Say how many lines in the records contain the string "keys". Nothing but the number should be given.

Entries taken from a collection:

════════════════════

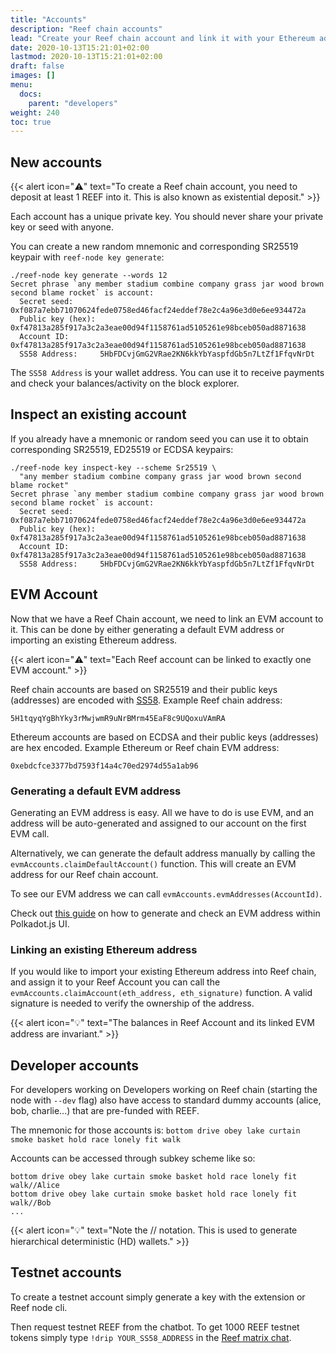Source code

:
 ```yaml
---
title: "Accounts"
description: "Reef chain accounts"
lead: "Create your Reef chain account and link it with your Ethereum address."
date: 2020-10-13T15:21:01+02:00
lastmod: 2020-10-13T15:21:01+02:00
draft: false
images: []
menu:
  docs:
    parent: "developers"
weight: 240
toc: true
---
```


## New accounts

{{< alert icon="⚠️" text="To create a Reef chain account, you need to deposit at least 1 REEF into it. This is also known as existential deposit." >}}

Each account has a unique private key. You should never share your private key or seed with anyone.

You can create a new random mnemonic and corresponding SR25519 keypair with `reef-node key generate`:

```
./reef-node key generate --words 12
Secret phrase `any member stadium combine company grass jar wood brown second blame rocket` is account:
  Secret seed:      0xf087a7ebb71070624fede0758ed46facf24eddef78e2c4a96e3d0e6ee934472a
  Public key (hex): 0xf47813a285f917a3c2a3eae00d94f1158761ad5105261e98bceb050ad8871638
  Account ID:       0xf47813a285f917a3c2a3eae00d94f1158761ad5105261e98bceb050ad8871638
  SS58 Address:     5HbFDCvjGmG2VRae2KN6kkYbYaspfdGb5n7LtZf1FfqvNrDt
```

The `SS58 Address` is your wallet address. You can use it to receive payments and check your balances/activity on the block explorer.

## Inspect an existing account

If you already have a mnemonic or random seed you can use it to obtain corresponding SR25519, ED25519 or ECDSA keypairs:
```
./reef-node key inspect-key --scheme Sr25519 \
  "any member stadium combine company grass jar wood brown second blame rocket"
Secret phrase `any member stadium combine company grass jar wood brown second blame rocket` is account:
  Secret seed:      0xf087a7ebb71070624fede0758ed46facf24eddef78e2c4a96e3d0e6ee934472a
  Public key (hex): 0xf47813a285f917a3c2a3eae00d94f1158761ad5105261e98bceb050ad8871638
  Account ID:       0xf47813a285f917a3c2a3eae00d94f1158761ad5105261e98bceb050ad8871638
  SS58 Address:     5HbFDCvjGmG2VRae2KN6kkYbYaspfdGb5n7LtZf1FfqvNrDt
```


## EVM Account

Now that we have a Reef Chain account, we need to link an EVM account to it. This can be done by either generating a default EVM address or importing an existing Ethereum address.

{{< alert icon="⚠️" text="Each Reef account can be linked to exactly one EVM account." >}}

Reef chain accounts are based on SR25519 and their public keys (addresses) are encoded with [SS58](https://github.com/paritytech/substrate/wiki/External-Address-Format-(SS58)). Example Reef chain address:
```
5H1tqyqYgBhYky3rMwjwmR9uNrBMrm45EaF8c9UQoxuVAmRA
```

Ethereum accounts are based on ECDSA and their public keys (addresses) are hex encoded. Example Ethereum or Reef chain EVM address:
```
0xebdcfce3377bd7593f14a4c70ed2974d55a1ab96
```

### Generating a default EVM address

Generating an EVM address is easy. All we have to do is use EVM, and an address will be auto-generated and assigned to our account on the first EVM call.

Alternatively, we can generate the default address manually by calling the `evmAccounts.claimDefaultAccount()` function. This will create an EVM address for our Reef chain account.

To see our EVM address we can call `evmAccounts.evmAddresses(AccountId)`.

Check out [this guide](https://imgur.com/a/PcQ300l) on how to generate and check an EVM address within Polkadot.js UI.

### Linking an existing Ethereum address

If you would like to import your existing Ethereum address into Reef chain, and assign it to your Reef Account you can call the `evmAccounts.claimAccount(eth_address, eth_signature)` function. A valid signature is needed to verify the ownership of the address.


{{< alert icon="💡" text="The balances in Reef Account and its linked EVM address are invariant." >}}

## Developer accounts
For developers working on
Developers working on Reef chain (starting the node with `--dev` flag) also have access to standard
dummy accounts (alice, bob, charlie...) that are pre-funded with REEF.

The mnemonic for those accounts is:
`bottom drive obey lake curtain smoke basket hold race lonely fit walk`

Accounts can be accessed through subkey scheme like so:
```
bottom drive obey lake curtain smoke basket hold race lonely fit walk//Alice
bottom drive obey lake curtain smoke basket hold race lonely fit walk//Bob
...
```

{{< alert icon="💡" text="Note the // notation. This is used to generate hierarchical deterministic (HD) wallets." >}}

## Testnet accounts
To create a testnet account simply generate a key with the extension or Reef node cli.


Then request testnet REEF from the chatbot.  To get 1000 REEF testnet tokens simply type `!drip YOUR_SS58_ADDRESS` in the [Reef matrix chat](https://app.element.io/#/room/#reef:matrix.org).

════════════════════

Task output
2